(Rendered images with source text)
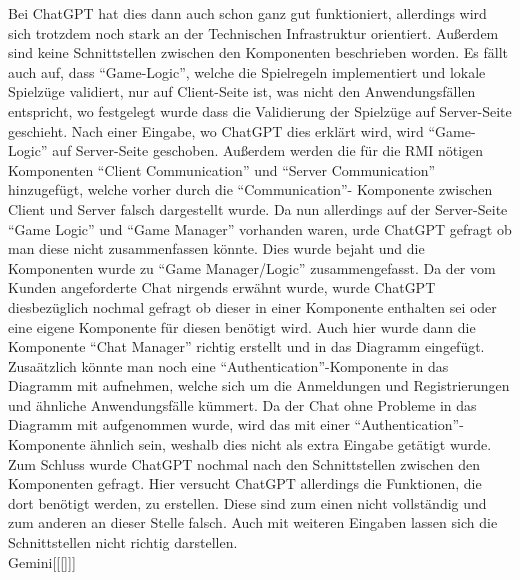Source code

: Bei ChatGPT hat dies dann auch schon ganz gut funktioniert, allerdings wird sich trotzdem noch stark an der Technischen Infrastruktur orientiert.
Außerdem sind keine Schnittstellen zwischen den Komponenten beschrieben worden. Es fällt auch auf, dass ``Game-Logic'', welche die Spielregeln implementiert
und lokale Spielzüge validiert, nur auf Client-Seite ist, was nicht den Anwendungsfällen entspricht, wo festgelegt wurde dass die Validierung der 
Spielzüge auf Server-Seite geschieht. Nach einer Eingabe, wo ChatGPT dies erklärt wird, wird ``Game-Logic'' auf Server-Seite geschoben. Außerdem werden 
die für die RMI nötigen Komponenten ``Client Communication'' und ``Server Communication'' hinzugefügt, welche vorher durch die ``Communication''- Komponente 
zwischen Client und Server falsch dargestellt wurde. Da nun allerdings auf der Server-Seite ``Game Logic'' und ``Game Manager'' vorhanden waren, 
urde ChatGPT gefragt ob man diese nicht zusammenfassen könnte. Dies wurde bejaht und die Komponenten wurde zu ``Game Manager/Logic'' 
zusammengefasst. Da der vom Kunden angeforderte Chat nirgends erwähnt wurde, wurde ChatGPT diesbezüglich nochmal gefragt ob dieser in einer Komponente 
enthalten sei oder eine eigene Komponente für diesen benötigt wird. Auch hier wurde dann die Komponente ``Chat Manager'' richtig erstellt und in das Diagramm 
eingefügt. Zusaätzlich könnte man noch eine ``Authentication''-Komponente in das Diagramm mit aufnehmen, welche sich um die Anmeldungen und 
Registrierungen und ähnliche Anwendungsfälle kümmert. Da der Chat ohne Probleme in das Diagramm mit aufgenommen wurde, wird das mit einer 
``Authentication''-Komponente ähnlich sein, weshalb dies nicht als extra Eingabe getätigt wurde. Zum Schluss wurde ChatGPT nochmal nach den Schnittstellen 
zwischen den Komponenten gefragt. Hier versucht ChatGPT allerdings die Funktionen, die dort benötigt werden, zu erstellen. Diese sind zum einen nicht 
vollständig und zum anderen an dieser Stelle falsch. Auch mit weiteren Eingaben lassen sich die Schnittstellen nicht richtig darstellen.\\

Gemini[[[]]]\\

> **WORK TASK**
Without any of its images, the data above should be returned exactly.

> **REPLY TO THE TASK**
Source code

: Bei ChatGPT hat dies dann auch schon ganz gut funktioniert, allerdings wird sich trotzdem noch stark an der Technischen Infrastruktur orientiert.
Außerdem sind keine Schnittstellen zwischen den Komponenten beschrieben worden. Es fällt auch auf, dass ``Game-Logic'', welche die Spielregeln implementiert
und lokale Spielzüge validiert, nur auf Client-Seite ist, was nicht den Anwendungsfällen entspricht, wo festgelegt wurde dass die Validierung der 
Spielzüge auf Server-Seite geschieht. Nach einer Eingabe, wo ChatGPT dies erklärt wird, wird ``Game-Logic'' auf Server-Seite geschoben. Außerdem werden 
die für die RMI nötigen Komponenten ``Client Communication'' und ``Server Communication'' hinzugefügt, welche vorher durch die ``Communication''- Komponente 
zwischen Client und Server falsch dargestellt wurde. Da nun allerdings auf der Server-Seite ``Game Logic'' und ``Game Manager'' vorhanden waren, 
urde ChatGPT gefragt ob man diese nicht zusammenfassen könnte. Dies wurde bejaht und die Komponenten wurde zu ``Game Manager/Logic'' 
zusammengefasst. Da der vom Kunden angeforderte Chat nirgends erwähnt wurde, wurde ChatGPT diesbezüglich nochmal gefragt ob dieser in einer Komponente 
enthalten sei oder eine eigene Komponente für diesen benötigt wird. Auch hier wurde dann die Komponente ``Chat Manager'' richtig erstellt und in das Diagramm 
eingefügt. Zusaätzlich könnte man noch eine ``Authentication''-Komponente in das Diagramm mit aufnehmen, welche sich um die Anmeldungen und 
Registrierungen und ähnliche Anwendungsfälle kümmert. Da der Chat ohne Probleme in das Diagramm mit aufgenommen wurde, wird das mit einer 
``Authentication''-Komponente ähnlich sein, weshalb dies nicht als extra Eingabe getätigt wurde. Zum Schluss wurde ChatGPT nochmal nach den Schnittstellen 
zwischen den Komponenten gefragt. Hier versucht ChatGPT allerdings die Funktionen, die dort benötigt werden, zu erstellen. Diese sind zum einen nicht 
vollständig und zum anderen an dieser Stelle falsch. Auch mit weiteren Eingaben lassen sich die Schnittstellen nicht richtig darstellen.\\

Gemini[[[]]]\\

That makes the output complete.